[vsipl++] [patch] Serial Expression Profiling

Mon Aug 14 18:14:30 UTC 2006

Don,

This patch looks good.  There are 2 things I would like to change:

  - First, I would like to move the profiling code from the evaluator
    class specializations into the Dispatch_assign class.  This requires
    some changes to the Evaluator framework, and some help from the
    evaluators themselves, but not much.

    Doing this will reduce the amount of duplication, making it easier
    to add a new evaluator.  It will also give us visibility into
    distributed expressions before they are reduced.

  - Second, the expression name generator is pretty cool, but the
    psuedo-postfix notation seems unintuitive.  Since the framework you
    have is fairly general, it should not be too hard to generate a
    name with proper prefix or infix notation.

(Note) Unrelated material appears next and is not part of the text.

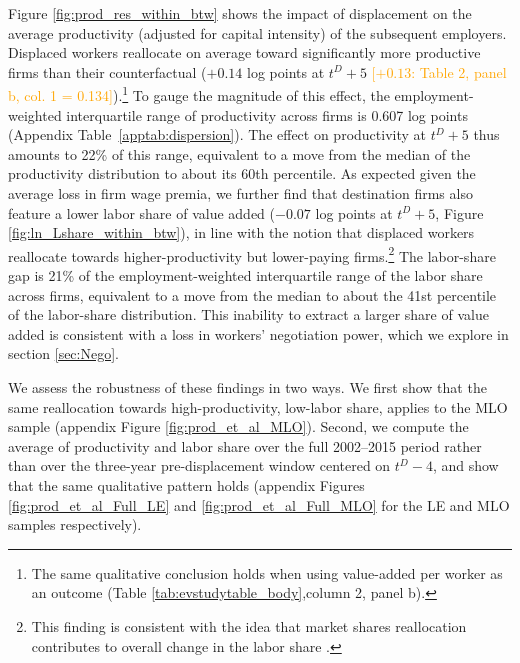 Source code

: Figure \ref{fig:prod_res_within_btw} shows the impact of displacement on the average productivity (adjusted for capital intensity) of the subsequent employers.  %
Displaced workers reallocate on average toward significantly more productive firms than their counterfactual ($+0.14$ log points at $t^D+5$ \textcolor{orange}{[$+0.13$: Table 2, panel b, col. 1 = 0.134]}).\footnote{The same qualitative conclusion holds when using value-added per worker as an outcome (Table \ref{tab:evstudytable_body},column 2, panel b).} To gauge the magnitude of this effect, the employment-weighted interquartile range of productivity across firms is 0.607 log points (Appendix Table~\ref{apptab:dispersion}). The effect on productivity at $t^D+5$ thus amounts to 22\% of this range, equivalent to a move from the median of the productivity distribution to about its 60th percentile. As expected given the average loss in firm wage premia, we further find that destination firms also feature a lower labor share of value added ($-0.07$ log points at $t^D+5$, Figure \ref{fig:ln_Lshare_within_btw}), in line with the notion that displaced workers reallocate towards higher-productivity but lower-paying firms.\footnote{This finding is consistent with the idea that market shares reallocation contributes to overall change in the labor share \citep{autor2020fall,aghion2022theory}.} The labor-share gap is 21\% of the employment-weighted interquartile range of the labor share across firms, equivalent to a move from the median to about the 41st percentile of the labor-share distribution. This inability to extract a larger share of value added is consistent with a loss in workers' negotiation power, which we explore in section \ref{sec:Nego}.

We assess the robustness of these findings in two ways. We first show that the same reallocation towards high-productivity, low-labor share, applies to the MLO sample (appendix Figure \ref{fig:prod_et_al_MLO}). Second, we compute the average of productivity and labor share over the full 2002--2015 period rather than over the three-year pre-displacement window centered on $t^D-4$, and show that the same qualitative pattern holds (appendix Figures \ref{fig:prod_et_al_Full_LE} and \ref{fig:prod_et_al_Full_MLO} for the LE and MLO samples respectively).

This email only discusses the second bullet.  I need to take a look at the
evaluator framework before discussing the first in more detail.

				-- Jules

 > All expressions are tagged in the profiler output with "Expr[/type/]",
 > where type is LF, Dense or Trans.  Following that is the dimensionality
 > (1D, 2D or 3D), a compact representation of the expression and finally
 > the size(s).  For example,  the following expression (where all are the
 > same size and of type Vector<T>):
 >
 >    r = v1 * v2;
 >
 > Gets logged as:
 >
 >    Expr[LF] 1D *SS 262144 : 66929535 : 1 : 262144 : 14.0664
 >
 > The expression is represented as "*SS", meaning "the binary multiply
 > operator applied to two single-precision real values" (again using the
 > BLAS/LAPACK convention of S/D/C/Z for operand types).
 > In general, operators are designated with a 'u', 'b' or 't' for unary,
 > binary and ternary operators respectively, with the exception of the
 > common binary operators, shown in their more familiar +-*/ form.
 > Multiple operators are evaluated in order, therefore
 >
 >    v1 * T(4) + v2 / v3
 >
 > is tagged as:
 >
 >    Expr[LF] 1D *SS/SS+SS 2048 : 1527534 : 1 : 6144 : 14.4451

I think it would be easier to read the expression name if
   - it used prefix or infix notation
   - treated sub-expressions differently from leaves

I.e. the above expression could be:

  prefix: +(*(S,S), /(S,S))
  infix:  (S*S)+(S/S)

I would suggest doing infix first, even though it is harder to read,
and then adding support for infix, since we'll have to support
operators (such as 'hypot') that don't have infix equivalents.

 >
 > Changing it to
 >
 >    (v1 * T(4) + v2) / v3
 >
 > yields:
 >
 >    Expr[LF] 1D *SS+SS/SS 2048 : 1536309 : 1 : 6144 : 14.3626

As an example of how this notation breaks down, (v1 * T(4)) / (v2 + v3) also
has the same name: '*SS+SS/SS'.

An alternative to generating the name in this way is to use the standard
C++ typeinfo (i.e. 'typeid(ExprBlockType).name()').  This is *much* more
verbose and difficult to read than the above, but it would be possible to
clean up in a post-processing step.

 > Index: src/vsip/impl/expr_op_names.hpp
 > ===================================================================
 > +template <template <typename, typename> class BinaryOp,
 > +          typename                            T1,
 > +          typename                            T2>
 > +struct Binary_op_tag
 > +{
 > +  static std::string tag()
 > +  {
 > +    std::ostringstream   st;
 > +    st << Binary_op_name<BinaryOp>::value
 > +       << Type_name<T1>::value
 > +       << Type_name<T2>::value;

You can determine the parameter value types from the block type
and have transform() roll them up, getting rid of the T1 and T2
parameters (see below)

 > +
 > +    return st.str();
 > +  }
 > +};

 > +/// Reduction to generate a tag for the entire expression tree
 > +
 > +struct Reduce_expr_op_name
 > +{
 > +public:
 > +
 > +  template <typename BlockT>
 > +  struct transform
 > +  {
 > +    // Leaf nodes get empty tags
 > +    static std::string tag() { return std::string(); }

Leaf nodes can figure out what they are: 'S', 'C', etc.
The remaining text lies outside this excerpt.